Work task =
From the entries below, copy every line that holds the word "Implements".

Data shown =
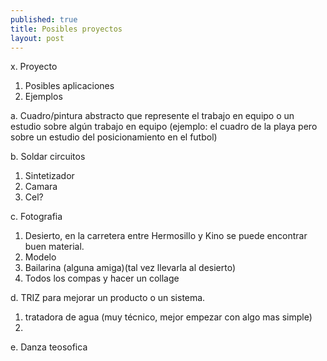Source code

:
 ```yaml
---
published: true
title: Posibles proyectos
layout: post
---
```

x. Proyecto

1. Posibles aplicaciones
2. Ejemplos



a. Cuadro/pintura abstracto que represente el trabajo en equipo o un estudio sobre algún trabajo en equipo (ejemplo: el cuadro de la playa pero sobre un estudio del posicionamiento en el futbol)


b. Soldar circuitos

1. Sintetizador 
2. Camara
3. Cel?


c. Fotografia

1. Desierto, en la carretera entre Hermosillo y Kino se puede encontrar buen material.
2. Modelo
3. Bailarina (alguna amiga)(tal vez llevarla al desierto)
4. Todos los compas y hacer un collage 


d. TRIZ para mejorar un producto o un sistema.

1. tratadora de agua (muy técnico, mejor empezar con algo mas simple)
2.  



e. Danza teosofica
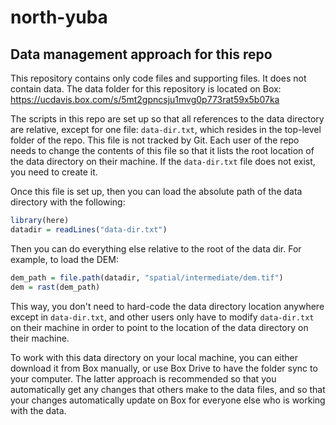 # north-yuba

## Data management approach for this repo

This repository contains only code files and supporting files. It does not contain data. The data folder for this repository is located on Box: https://ucdavis.box.com/s/5mt2gpncsju1mvg0p773rat59x5b07ka

The scripts in this repo are set up so that all references to the data directory are relative, except for one file: `data-dir.txt`, which resides in the top-level folder of the repo. This file is not tracked by Git. Each user of the repo needs to change the contents of this file so that it lists the root location of the data directory on their machine. If the `data-dir.txt` file does not exist, you need to create it.

Once this file is set up, then you can load the absolute path of the data directory with the following:
```R 
library(here)
datadir = readLines("data-dir.txt")
```

Then you can do everything else relative to the root of the data dir. For example, to load the DEM:
```R
dem_path = file.path(datadir, "spatial/intermediate/dem.tif")
dem = rast(dem_path)
```
This way, you don't need to hard-code the data directory location anywhere except in `data-dir.txt`, and other users only have to modify `data-dir.txt` on their machine in order to point to the location of the data directory on their machine.

To work with this data directory on your local machine, you can either download it from Box manually, or use Box Drive to have the folder sync to your computer. The latter approach is recommended so that you automatically get any changes that others make to the data files, and so that your changes automatically update on Box for everyone else who is working with the data.
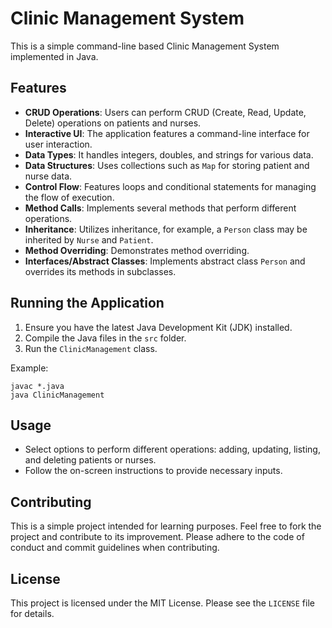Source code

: # Clinic Management System

This is a simple command-line based Clinic Management System implemented in Java.

## Features

- **CRUD Operations**: Users can perform CRUD (Create, Read, Update, Delete) operations on patients and nurses.
- **Interactive UI**: The application features a command-line interface for user interaction.
- **Data Types**: It handles integers, doubles, and strings for various data.
- **Data Structures**: Uses collections such as `Map` for storing patient and nurse data.
- **Control Flow**: Features loops and conditional statements for managing the flow of execution.
- **Method Calls**: Implements several methods that perform different operations.
- **Inheritance**: Utilizes inheritance, for example, a `Person` class may be inherited by `Nurse` and `Patient`.
- **Method Overriding**: Demonstrates method overriding.
- **Interfaces/Abstract Classes**: Implements abstract class `Person` and overrides its methods in subclasses.

## Running the Application

1. Ensure you have the latest Java Development Kit (JDK) installed.
2. Compile the Java files in the `src` folder.
3. Run the `ClinicManagement` class.

Example:

```shell
javac *.java
java ClinicManagement
```

## Usage

- Select options to perform different operations: adding, updating, listing, and deleting patients or nurses.
- Follow the on-screen instructions to provide necessary inputs.

## Contributing

This is a simple project intended for learning purposes. Feel free to fork the project and contribute to its improvement. Please adhere to the code of conduct and commit guidelines when contributing.

## License

This project is licensed under the MIT License. Please see the `LICENSE` file for details.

Task answer =
- **Method Calls**: Implements several methods that perform different operations.
- **Interfaces/Abstract Classes**: Implements abstract class `Person` and overrides its methods in subclasses.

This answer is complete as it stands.